Using the entries below, write out the line with "1. Show the number of bike trips for each", the line with "1. Finally, I", and every line in between, exactly as each is written.

═════ RECORDS PROVIDED

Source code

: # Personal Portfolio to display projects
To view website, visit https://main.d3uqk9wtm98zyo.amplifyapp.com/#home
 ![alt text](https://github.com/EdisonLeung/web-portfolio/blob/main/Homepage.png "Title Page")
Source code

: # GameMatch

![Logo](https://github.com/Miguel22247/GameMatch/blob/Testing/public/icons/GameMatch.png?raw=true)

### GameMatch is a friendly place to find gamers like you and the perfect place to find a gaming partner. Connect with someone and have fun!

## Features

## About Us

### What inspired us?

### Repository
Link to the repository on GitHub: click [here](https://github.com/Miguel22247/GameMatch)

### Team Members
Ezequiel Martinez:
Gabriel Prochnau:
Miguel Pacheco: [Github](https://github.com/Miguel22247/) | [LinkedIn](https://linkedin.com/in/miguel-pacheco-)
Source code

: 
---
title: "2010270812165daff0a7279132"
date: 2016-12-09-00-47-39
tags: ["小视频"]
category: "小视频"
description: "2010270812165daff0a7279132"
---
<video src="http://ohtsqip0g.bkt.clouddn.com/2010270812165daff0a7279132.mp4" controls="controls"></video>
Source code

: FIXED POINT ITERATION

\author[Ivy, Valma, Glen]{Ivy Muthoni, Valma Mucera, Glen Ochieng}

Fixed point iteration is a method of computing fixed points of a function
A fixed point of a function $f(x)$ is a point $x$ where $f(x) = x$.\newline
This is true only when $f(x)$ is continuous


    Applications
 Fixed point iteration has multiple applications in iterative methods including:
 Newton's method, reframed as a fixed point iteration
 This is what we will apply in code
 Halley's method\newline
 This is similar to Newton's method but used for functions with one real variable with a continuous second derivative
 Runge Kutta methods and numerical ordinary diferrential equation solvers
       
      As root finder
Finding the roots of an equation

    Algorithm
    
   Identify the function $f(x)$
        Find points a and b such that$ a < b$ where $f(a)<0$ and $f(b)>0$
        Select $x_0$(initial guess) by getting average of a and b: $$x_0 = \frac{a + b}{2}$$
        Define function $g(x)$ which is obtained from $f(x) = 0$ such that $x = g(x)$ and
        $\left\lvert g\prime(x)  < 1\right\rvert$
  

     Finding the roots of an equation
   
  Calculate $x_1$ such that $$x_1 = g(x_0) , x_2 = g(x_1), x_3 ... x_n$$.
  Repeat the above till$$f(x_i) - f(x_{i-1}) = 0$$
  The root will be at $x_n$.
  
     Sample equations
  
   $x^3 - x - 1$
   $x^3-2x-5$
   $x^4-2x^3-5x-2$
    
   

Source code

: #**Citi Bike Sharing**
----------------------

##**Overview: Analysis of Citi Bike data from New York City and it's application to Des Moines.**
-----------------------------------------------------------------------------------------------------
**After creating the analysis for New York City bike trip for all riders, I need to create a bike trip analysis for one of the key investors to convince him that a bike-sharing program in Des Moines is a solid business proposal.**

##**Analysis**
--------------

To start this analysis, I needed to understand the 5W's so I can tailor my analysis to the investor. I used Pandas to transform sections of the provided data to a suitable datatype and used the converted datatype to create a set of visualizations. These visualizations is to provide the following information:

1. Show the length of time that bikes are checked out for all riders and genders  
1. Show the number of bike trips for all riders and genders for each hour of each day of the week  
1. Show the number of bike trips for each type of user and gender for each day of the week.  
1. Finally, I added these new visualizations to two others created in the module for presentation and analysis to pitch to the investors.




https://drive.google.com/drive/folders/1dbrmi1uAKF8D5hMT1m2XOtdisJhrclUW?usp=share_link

══════════

_OUTPUT:_
1. Show the number of bike trips for each type of user and gender for each day of the week.  
1. Finally, I added these new visualizations to two others created in the module for presentation and analysis to pitch to the investors.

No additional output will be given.